### WORKING DATA

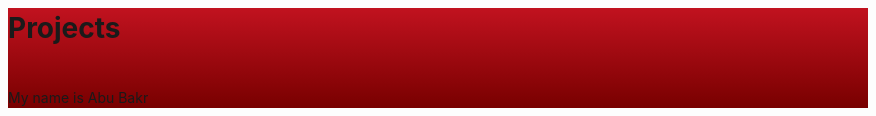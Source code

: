 # Projects
<br>
My name is Abu Bakr
<!DOCTYPE html>
<html lang="en">
  <head>
    <meta charset="UTF-8" />
    <meta http-equiv="X-UA-Compatible" content="IE=edge" />
    <meta name="viewport" content="width=device-width, initial-scale=1.0" />
    <link rel="stylesheet" href="Amazon.CSS" />
    <title>Amazon.com</title>
    <style>body{ background: linear-gradient(#c1121f,#780000); background-repeat:
    no-repeat; } #div{ height: 100px; width: 100%px; background-color: rgba(0, 204,
    255, 0.465); border: 8px solid rgba(98, 0, 255, 0.448); border-radius: 16px; }
    #text{ text-align: center; color: white; font-size: 35px; } #sis{ font-size:
    30px; color: orange; } #box0{ color: white; font-size: 24px; } #exe{ font-size:
    30px; color: orange; } #center{ font-size: 15px; color: whitesmoke; text-align:
    center; } #left{ font-size: 15px; color: whitesmoke; text-align: left; } #right{
    font-size: 15px; color: white; text-align: right; } #div2{ height: 120px;
    background-color: bisque; border: 12px solid orange; border-radius: 24px; } #p2{
    font-size: 35px; color: black; text-align: center; } #zx{ font-size: 24px;
    color: rgb(234, 224, 205); font-family: Arial, Helvetica, sans-serif; } #xc{
    font-size: 24px; color: orange; } #cv{ font-size: 30px; color: white;
    text-decoration: underline; } #vb{ font-size: 30px; color: white;
    text-decoration: overline; } #bn{ font-size: 30px; color: white;
    text-decoration: line-through; } #mm{ height: 122px; background-color: aqua;
    border: 10px solid red ; border-radius: 15px ; } #aa{ font-size: 40px;
    font-weight: bolder; text-align: center; } #as{ font-size: 26px; color:rgb(191,
    255, 0); } #sd{ font-size: 30px; color: rgb(86, 205, 50); } #h1{ font-weight:
    lighter; color: white; } #h2{ font-weight: normal; color: bisque; } #h3{
    font-weight: bold; color: beige; } #h4{ font-weight: bolder; color: azure; }
    #df{ height: 120px; background-color: orange; border: 10px solid red;
    border-radius: 15px; } #fg{ font-size: 45px; text-align: center; color: rgb(255,
    255, 255); } #gh{ color: white; font-size: 24px; } #hj{ color: rgb(0, 234, 255);
    font-size: 30px; } #jk{ color: white; font-size: 24px; text-transform:
    uppercase; } #kl{ color: white; font-size: 24px; text-transform: lowercase; }
    #lq{ color: white; font-size: 24px; text-transform: capitalize; } #navbar{
    font-family: Arial, Helvetica, sans-serif; } #bakr{ color: white; text-decoration:
    none; border: 1px white transparent; padding: 8px 5px; text-align: center;
    font-size:18px ; border: 2px white transparent; } #bakr:hover{ border:2px solid
    white ; } #er{ height: 123px; background-color: brown; border: 8px whitesmoke
    solid; border-radius: 15px; font-size: 60px; color: white; text-align: center; }
    #er:hover { border: 10px rgb(141, 0, 0) solid; background-color: aquamarine;
    color: black; } #qw{ height: 250px; width: 250px; background-color: pink;
    display: block; margin: 25px; } #qw:hover{ background-color: rgb(0, 139, 23); }
    #qz{ height:250px; width: 250px; background-color: aqua; display: inline;
    margin: 25px; } #qz:hover{ background-color:rgb(104, 50, 205) ; } #qx{
    height:250px; width: 250px; background-color: rgb(140, 255, 0); display:
    inline-block; margin: 25px; } #qx:hover{ background-color: rgb(255, 0, 255); }
    #qc{ height:250px; width: 250px; background-color: rgb(255, 0, 0); display:
    none; } #zz{ font-size: 40px; color: white; font-weight: normal;
    background-color: rgba(0, 255, 238, 0.361); display: inline-block; } #xx{
    height:250px; width: 250px; background-color: rgb(255, 0, 0); display:
    inline-block; } #xx:hover{ visibility: hidden; background-color: bisque; } #box{
    height: 100px; width: 100%; background-color: red; } #xob{ height: 90%; width:
    98%; background-color: green; margin-left: 1%; } #box:hover{ background-color:
    green; } #xob:hover{ background-color: red; } #class1{ height: 130px;
    background-color: yellowgreen; border: 8px solid white; border-radius: 8px;
    color: white; font-size: 55px; text-align: center; padding-top: 55px; }
    #class1:hover{ background-color: yellow; border: 10px solid black;
    border-radius: 10px; color: black; } #class2{ height: 250px; width: 250px;
    background-color: lightcoral; border: 2px solid; display: inline-block;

### WORK TO BE COMPLETED
The complete set of records should be written out again, pictures excluded.

### SOLUTION TO THIS EXERCISE
Source code

: # Projects
<br>
My name is Abu Bakr
<!DOCTYPE html>
<html lang="en">
  <head>
    <meta charset="UTF-8" />
    <meta http-equiv="X-UA-Compatible" content="IE=edge" />
    <meta name="viewport" content="width=device-width, initial-scale=1.0" />
    <link rel="stylesheet" href="Amazon.CSS" />
    <title>Amazon.com</title>
    <style>body{ background: linear-gradient(#c1121f,#780000); background-repeat:
    no-repeat; } #div{ height: 100px; width: 100%px; background-color: rgba(0, 204,
    255, 0.465); border: 8px solid rgba(98, 0, 255, 0.448); border-radius: 16px; }
    #text{ text-align: center; color: white; font-size: 35px; } #sis{ font-size:
    30px; color: orange; } #box0{ color: white; font-size: 24px; } #exe{ font-size:
    30px; color: orange; } #center{ font-size: 15px; color: whitesmoke; text-align:
    center; } #left{ font-size: 15px; color: whitesmoke; text-align: left; } #right{
    font-size: 15px; color: white; text-align: right; } #div2{ height: 120px;
    background-color: bisque; border: 12px solid orange; border-radius: 24px; } #p2{
    font-size: 35px; color: black; text-align: center; } #zx{ font-size: 24px;
    color: rgb(234, 224, 205); font-family: Arial, Helvetica, sans-serif; } #xc{
    font-size: 24px; color: orange; } #cv{ font-size: 30px; color: white;
    text-decoration: underline; } #vb{ font-size: 30px; color: white;
    text-decoration: overline; } #bn{ font-size: 30px; color: white;
    text-decoration: line-through; } #mm{ height: 122px; background-color: aqua;
    border: 10px solid red ; border-radius: 15px ; } #aa{ font-size: 40px;
    font-weight: bolder; text-align: center; } #as{ font-size: 26px; color:rgb(191,
    255, 0); } #sd{ font-size: 30px; color: rgb(86, 205, 50); } #h1{ font-weight:
    lighter; color: white; } #h2{ font-weight: normal; color: bisque; } #h3{
    font-weight: bold; color: beige; } #h4{ font-weight: bolder; color: azure; }
    #df{ height: 120px; background-color: orange; border: 10px solid red;
    border-radius: 15px; } #fg{ font-size: 45px; text-align: center; color: rgb(255,
    255, 255); } #gh{ color: white; font-size: 24px; } #hj{ color: rgb(0, 234, 255);
    font-size: 30px; } #jk{ color: white; font-size: 24px; text-transform:
    uppercase; } #kl{ color: white; font-size: 24px; text-transform: lowercase; }
    #lq{ color: white; font-size: 24px; text-transform: capitalize; } #navbar{
    font-family: Arial, Helvetica, sans-serif; } #bakr{ color: white; text-decoration:
    none; border: 1px white transparent; padding: 8px 5px; text-align: center;
    font-size:18px ; border: 2px white transparent; } #bakr:hover{ border:2px solid
    white ; } #er{ height: 123px; background-color: brown; border: 8px whitesmoke
    solid; border-radius: 15px; font-size: 60px; color: white; text-align: center; }
    #er:hover { border: 10px rgb(141, 0, 0) solid; background-color: aquamarine;
    color: black; } #qw{ height: 250px; width: 250px; background-color: pink;
    display: block; margin: 25px; } #qw:hover{ background-color: rgb(0, 139, 23); }
    #qz{ height:250px; width: 250px; background-color: aqua; display: inline;
    margin: 25px; } #qz:hover{ background-color:rgb(104, 50, 205) ; } #qx{
    height:250px; width: 250px; background-color: rgb(140, 255, 0); display:
    inline-block; margin: 25px; } #qx:hover{ background-color: rgb(255, 0, 255); }
    #qc{ height:250px; width: 250px; background-color: rgb(255, 0, 0); display:
    none; } #zz{ font-size: 40px; color: white; font-weight: normal;
    background-color: rgba(0, 255, 238, 0.361); display: inline-block; } #xx{
    height:250px; width: 250px; background-color: rgb(255, 0, 0); display:
    inline-block; } #xx:hover{ visibility: hidden; background-color: bisque; } #box{
    height: 100px; width: 100%; background-color: red; } #xob{ height: 90%; width:
    98%; background-color: green; margin-left: 1%; } #box:hover{ background-color:
    green; } #xob:hover{ background-color: red; } #class1{ height: 130px;
    background-color: yellowgreen; border: 8px solid white; border-radius: 8px;
    color: white; font-size: 55px; text-align: center; padding-top: 55px; }
    #class1:hover{ background-color: yellow; border: 10px solid black;
    border-radius: 10px; color: black; } #class2{ height: 250px; width: 250px;
    background-color: lightcoral; border: 2px solid; display: inline-block;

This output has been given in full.